Pemberian kortikosteroid antenatal pada wanita dengan korioamnionitis yang berisiko melahirkan prematur tidak disarankan. Pemberian kortikosteroid juga harus dihindari pada wanita yang terbukti mengalami infeksi sistemik.[18]
Induksi dan Terminasi Persalinan
Induksi persalinan dapat dipertimbangkan pemberiannya pada kasus partus lama, bila tidak terdapat kontraindikasi. Korioamnionitis sendiri bukan merupakan indikasi dilakukannya persalinan secara sectio caesaria. Keputusan mengenai metode persalinan dan perlu tidaknya induksi ditentukan berdasarkan indikasi obstetri.

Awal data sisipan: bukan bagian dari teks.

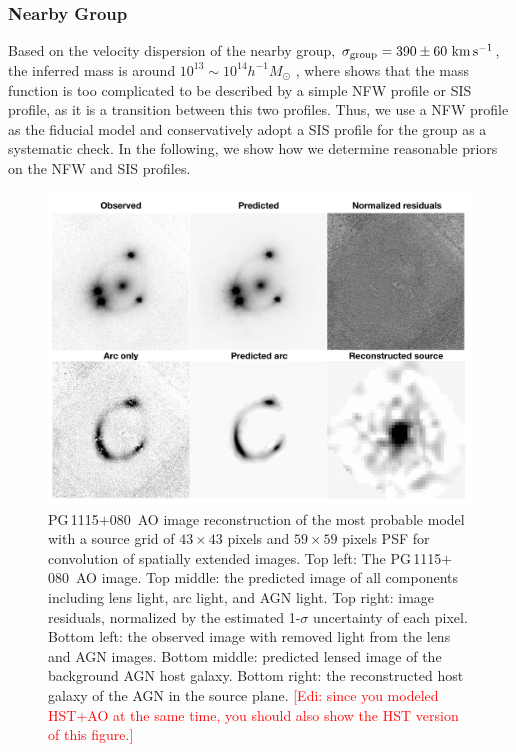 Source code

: \documentclass[useAMS,usenatbib]{mnras}
\newcommand\todo[1]{\textcolor{red}{#1}}
\newcommand\pg{PG\,1115$+$080}
\def\kms {\rm km\,s^{-1}}
\begin{document}
\subsubsection{Nearby Group}
\label{subsubsect:PG1115group}
Based on the velocity dispersion of the nearby group, $\sigma_{\textrm{group}}=390\pm60~\kms$, the inferred mass is around $10^{13}\sim10^{14}h^{-1}M_{\odot}$ \citep{WilsonEtal16}, where \citet{Oguri06} shows that the mass function is too complicated to be described by a simple NFW profile or SIS profile, as it is a transition between this two profiles. 
Thus, we use a NFW profile as the fiducial model and conservatively adopt a SIS profile for the group as a systematic check. 
In the following, we show how we determine reasonable priors on the NFW and SIS profiles.
\begin{figure}
\centering
\includegraphics[scale=0.7]{PG1115_AO_image_1.png}
\caption{\pg~AO image reconstruction of the most probable model with a source grid of $43 \times 43$ pixels and $59 \times 59$ pixels PSF for convolution of spatially extended images. Top left: The \pg~AO image. Top middle: the predicted image of all components including lens light, arc light, and AGN light. Top right: image residuals, normalized by the estimated 1-$\sigma$ uncertainty of each pixel. Bottom left: the observed image with removed light from the lens and  AGN images. Bottom middle: predicted lensed image of the background AGN host galaxy. Bottom right: the reconstructed host galaxy of the AGN in the source plane. \todo{[Edi: since you modeled HST+AO at the same time, you should also show the HST version of this figure.]}}
\label{fig:PG1115_figure}
\end{figure}
\end{document}
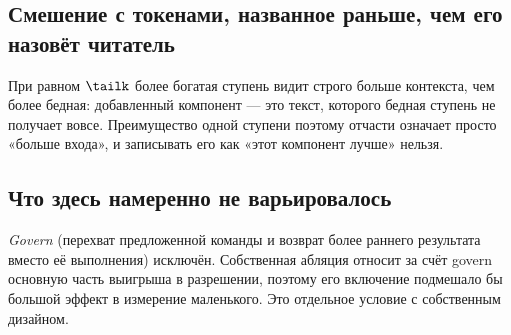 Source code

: 
\subsection{Смешение с токенами, названное раньше, чем его назовёт читатель}

При равном $\tailk$ более богатая ступень видит строго больше контекста,
чем более бедная: добавленный компонент — это текст, которого бедная ступень
не получает вовсе. Преимущество одной ступени поэтому отчасти означает
просто «больше входа», и записывать его как «этот компонент лучше» нельзя.


\subsection{Что здесь намеренно не варьировалось}

\emph{Govern} (перехват предложенной команды и возврат более раннего
результата вместо её выполнения) исключён. Собственная абляция \Ledger{}
относит за счёт govern основную часть выигрыша в разрешении\origin, поэтому
его включение подмешало бы большой эффект в измерение маленького. Это
отдельное условие с собственным дизайном.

Penatalaksanaan Neonatal untuk Neonatus yang Lahir dengan Riwayat Korioamnionitis
Neonatus yang lahir dengan riwayat korioamnionitis berpotensi mengalami infeksi neonatorum yang dapat menyebabkan terjadinya sepsis neonatorum. Pendekatan tata laksana pada neonatus ini perlu didasarkan pada usia gestasi dan kondisi neonatus. Komunikasi antara tim obstetri dan tim neonatal sangatlah penting untuk penatalaksanaan yang sesuai.[2,16]
Neonatus tidak perlu mendapatkan tata laksana jika ibu hanya mengalami demam tanpa adanya kriteria klinis lain yang mengarahkan pada korioamnionitis.
Pada kondisi di mana korioamnionitis dicurigai, keputusan untuk memberikan tata laksana pada neonatus didasarkan pada kondisi klinis. Jika asimtomatik, neonatus cukup diobservasi tanpa perlu diberikan antibiotik, kecuali pada neonatus dengan usia gestasi <34 minggu yang perlu mendapatkan antibiotik sesegera mungkin disertai dengan kultur.
Pada kondisi di mana korioamnionitis terkonfirmasi, berikan antibiotik pada neonatus mencakup administrasi kombinasi aminoglikosida intravena dan penicillin. Contoh antibiotik yang dapat digunakan adalah gentamicin intravena 7,5 mg/kgBB, sekali sehari; ditambah dengan ampicillin intravena 50 mg/kgBB, dua kali sehari.